As for the many windows the Lord has opened for her, memory shines the brightest. Not only can she remember classroom material, but also math examples from weeks ago. When the teacher put a problem on the board for review, she immediately remembered the two-step operation and numbers and didn’t need her abacus, her “scrap paper” according to the teacher from state services, in order to answer it. While I’m repeating the problem on the board to her, thinking she couldn’t remember it, she informs me that she remembered it from weeks ago and knew the correct answer.
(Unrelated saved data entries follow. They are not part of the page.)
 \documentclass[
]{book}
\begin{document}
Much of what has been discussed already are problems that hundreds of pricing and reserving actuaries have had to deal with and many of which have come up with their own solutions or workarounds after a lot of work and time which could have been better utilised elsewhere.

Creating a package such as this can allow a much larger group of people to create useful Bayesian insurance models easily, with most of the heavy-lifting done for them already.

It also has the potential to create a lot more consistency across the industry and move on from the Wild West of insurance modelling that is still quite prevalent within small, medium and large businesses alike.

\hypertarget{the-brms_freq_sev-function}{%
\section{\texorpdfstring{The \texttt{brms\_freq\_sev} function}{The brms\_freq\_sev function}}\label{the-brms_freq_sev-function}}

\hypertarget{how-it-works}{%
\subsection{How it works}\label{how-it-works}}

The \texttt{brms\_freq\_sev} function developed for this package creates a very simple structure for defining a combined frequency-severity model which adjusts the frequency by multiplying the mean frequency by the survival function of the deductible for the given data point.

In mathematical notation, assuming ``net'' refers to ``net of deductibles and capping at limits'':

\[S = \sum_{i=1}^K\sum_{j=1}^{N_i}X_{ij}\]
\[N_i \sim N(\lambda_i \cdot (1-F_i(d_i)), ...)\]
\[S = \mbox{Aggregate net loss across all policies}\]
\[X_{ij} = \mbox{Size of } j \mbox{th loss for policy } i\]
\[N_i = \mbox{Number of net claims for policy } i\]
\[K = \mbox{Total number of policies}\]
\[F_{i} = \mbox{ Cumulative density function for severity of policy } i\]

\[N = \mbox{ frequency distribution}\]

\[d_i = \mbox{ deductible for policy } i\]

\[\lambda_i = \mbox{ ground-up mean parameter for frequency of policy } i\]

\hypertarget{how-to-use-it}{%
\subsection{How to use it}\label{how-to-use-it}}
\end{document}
Kindness shines through her smile as she greets all who address themselves to her, while goodness sings through her voice. A confidence springs from her step. Indeed, when the hallways are clear, I can’t keep up with her and her sweeping cane. Of course, I’m lugging over 30 pounds with Braille writer, shelf, and my personal bag. At least the school provides a book caddy for her to wheel behind now. Last year when I substituted as her aide, I had to help carry the Braille books too. So I’m lugging less this year, and I shed my own personal bag at lunchtime to help with the afternoon classroom run.
Now if I can only stop asking her what color the science notebook is, I’d feel so much better.